Inflation’s impact has extended to a beloved staple of American consumerism: Girl Scout cookies. This year, the price for a box of favorites such as Thin Mints, Samoas, and Tagalongs has risen to $7 in New York, marking a $2 increase from the previous year. Meridith Maskara, CEO of the Girl Scouts of Greater New York, notes that this is the first price hike in six years, driven by unavoidable economic pressures affecting the organization’s 25,000 members across New York City’s boroughs.
This price increase is part of a national trend, with varying hikes across the 111 Girl Scout councils in the U.S., each operating independently and negotiating their own contracts with cookie manufacturers. While some areas like New Jersey have seen prices go up to $6 a box, others have maintained or slightly adjusted their pricing.
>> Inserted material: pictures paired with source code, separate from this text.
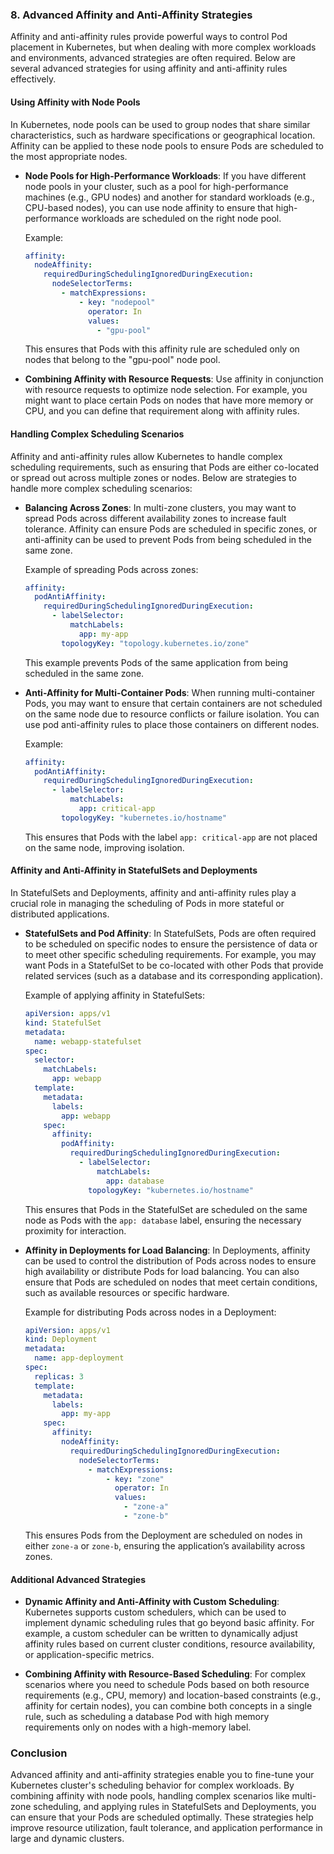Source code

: ### 8. **Advanced Affinity and Anti-Affinity Strategies**

Affinity and anti-affinity rules provide powerful ways to control Pod placement in Kubernetes, but when dealing with more complex workloads and environments, advanced strategies are often required. Below are several advanced strategies for using affinity and anti-affinity rules effectively.

#### **Using Affinity with Node Pools**

In Kubernetes, node pools can be used to group nodes that share similar characteristics, such as hardware specifications or geographical location. Affinity can be applied to these node pools to ensure Pods are scheduled to the most appropriate nodes.

- **Node Pools for High-Performance Workloads**: If you have different node pools in your cluster, such as a pool for high-performance machines (e.g., GPU nodes) and another for standard workloads (e.g., CPU-based nodes), you can use node affinity to ensure that high-performance workloads are scheduled on the right node pool.
  
  Example:
  
  ```yaml
  affinity:
    nodeAffinity:
      requiredDuringSchedulingIgnoredDuringExecution:
        nodeSelectorTerms:
          - matchExpressions:
              - key: "nodepool"
                operator: In
                values:
                  - "gpu-pool"
  ```

  This ensures that Pods with this affinity rule are scheduled only on nodes that belong to the "gpu-pool" node pool.

- **Combining Affinity with Resource Requests**: Use affinity in conjunction with resource requests to optimize node selection. For example, you might want to place certain Pods on nodes that have more memory or CPU, and you can define that requirement along with affinity rules.

#### **Handling Complex Scheduling Scenarios**

Affinity and anti-affinity rules allow Kubernetes to handle complex scheduling requirements, such as ensuring that Pods are either co-located or spread out across multiple zones or nodes. Below are strategies to handle more complex scheduling scenarios:

- **Balancing Across Zones**: In multi-zone clusters, you may want to spread Pods across different availability zones to increase fault tolerance. Affinity can ensure Pods are scheduled in specific zones, or anti-affinity can be used to prevent Pods from being scheduled in the same zone.
  
  Example of spreading Pods across zones:
  
  ```yaml
  affinity:
    podAntiAffinity:
      requiredDuringSchedulingIgnoredDuringExecution:
        - labelSelector:
            matchLabels:
              app: my-app
          topologyKey: "topology.kubernetes.io/zone"
  ```

  This example prevents Pods of the same application from being scheduled in the same zone.

- **Anti-Affinity for Multi-Container Pods**: When running multi-container Pods, you may want to ensure that certain containers are not scheduled on the same node due to resource conflicts or failure isolation. You can use pod anti-affinity rules to place those containers on different nodes.

  Example:
  
  ```yaml
  affinity:
    podAntiAffinity:
      requiredDuringSchedulingIgnoredDuringExecution:
        - labelSelector:
            matchLabels:
              app: critical-app
          topologyKey: "kubernetes.io/hostname"
  ```

  This ensures that Pods with the label `app: critical-app` are not placed on the same node, improving isolation.

#### **Affinity and Anti-Affinity in StatefulSets and Deployments**

In StatefulSets and Deployments, affinity and anti-affinity rules play a crucial role in managing the scheduling of Pods in more stateful or distributed applications.

- **StatefulSets and Pod Affinity**: In StatefulSets, Pods are often required to be scheduled on specific nodes to ensure the persistence of data or to meet other specific scheduling requirements. For example, you may want Pods in a StatefulSet to be co-located with other Pods that provide related services (such as a database and its corresponding application).

  Example of applying affinity in StatefulSets:
  
  ```yaml
  apiVersion: apps/v1
  kind: StatefulSet
  metadata:
    name: webapp-statefulset
  spec:
    selector:
      matchLabels:
        app: webapp
    template:
      metadata:
        labels:
          app: webapp
      spec:
        affinity:
          podAffinity:
            requiredDuringSchedulingIgnoredDuringExecution:
              - labelSelector:
                  matchLabels:
                    app: database
                topologyKey: "kubernetes.io/hostname"
  ```

  This ensures that Pods in the StatefulSet are scheduled on the same node as Pods with the `app: database` label, ensuring the necessary proximity for interaction.

- **Affinity in Deployments for Load Balancing**: In Deployments, affinity can be used to control the distribution of Pods across nodes to ensure high availability or distribute Pods for load balancing. You can also ensure that Pods are scheduled on nodes that meet certain conditions, such as available resources or specific hardware.

  Example for distributing Pods across nodes in a Deployment:
  
  ```yaml
  apiVersion: apps/v1
  kind: Deployment
  metadata:
    name: app-deployment
  spec:
    replicas: 3
    template:
      metadata:
        labels:
          app: my-app
      spec:
        affinity:
          nodeAffinity:
            requiredDuringSchedulingIgnoredDuringExecution:
              nodeSelectorTerms:
                - matchExpressions:
                    - key: "zone"
                      operator: In
                      values:
                        - "zone-a"
                        - "zone-b"
  ```

  This ensures Pods from the Deployment are scheduled on nodes in either `zone-a` or `zone-b`, ensuring the application’s availability across zones.

#### **Additional Advanced Strategies**

- **Dynamic Affinity and Anti-Affinity with Custom Scheduling**: Kubernetes supports custom schedulers, which can be used to implement dynamic scheduling rules that go beyond basic affinity. For example, a custom scheduler can be written to dynamically adjust affinity rules based on current cluster conditions, resource availability, or application-specific metrics.

- **Combining Affinity with Resource-Based Scheduling**: For complex scenarios where you need to schedule Pods based on both resource requirements (e.g., CPU, memory) and location-based constraints (e.g., affinity for certain nodes), you can combine both concepts in a single rule, such as scheduling a database Pod with high memory requirements only on nodes with a high-memory label.

### Conclusion

Advanced affinity and anti-affinity strategies enable you to fine-tune your Kubernetes cluster's scheduling behavior for complex workloads. By combining affinity with node pools, handling complex scenarios like multi-zone scheduling, and applying rules in StatefulSets and Deployments, you can ensure that your Pods are scheduled optimally. These strategies help improve resource utilization, fault tolerance, and application performance in large and dynamic clusters.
The Girl Scout organization emphasizes that their focus is on empowering young girls, not cookie sales. The cookie program is a means to funding broader educational goals. Despite concerns that higher prices may affect sales and, consequently, the funding for troop activities and programs, the Girl Scouts remain optimistic. They emphasize the importance of their sales in supporting educational and recreational opportunities for members. For example, the North Carolina troop uses its cookie proceeds for coding and robotics programs. Leaders and troops adapt to these changes, hoping that the community’s loyalty and support for the Girl Scouts’ mission will continue to drive cookie sales, even at higher prices.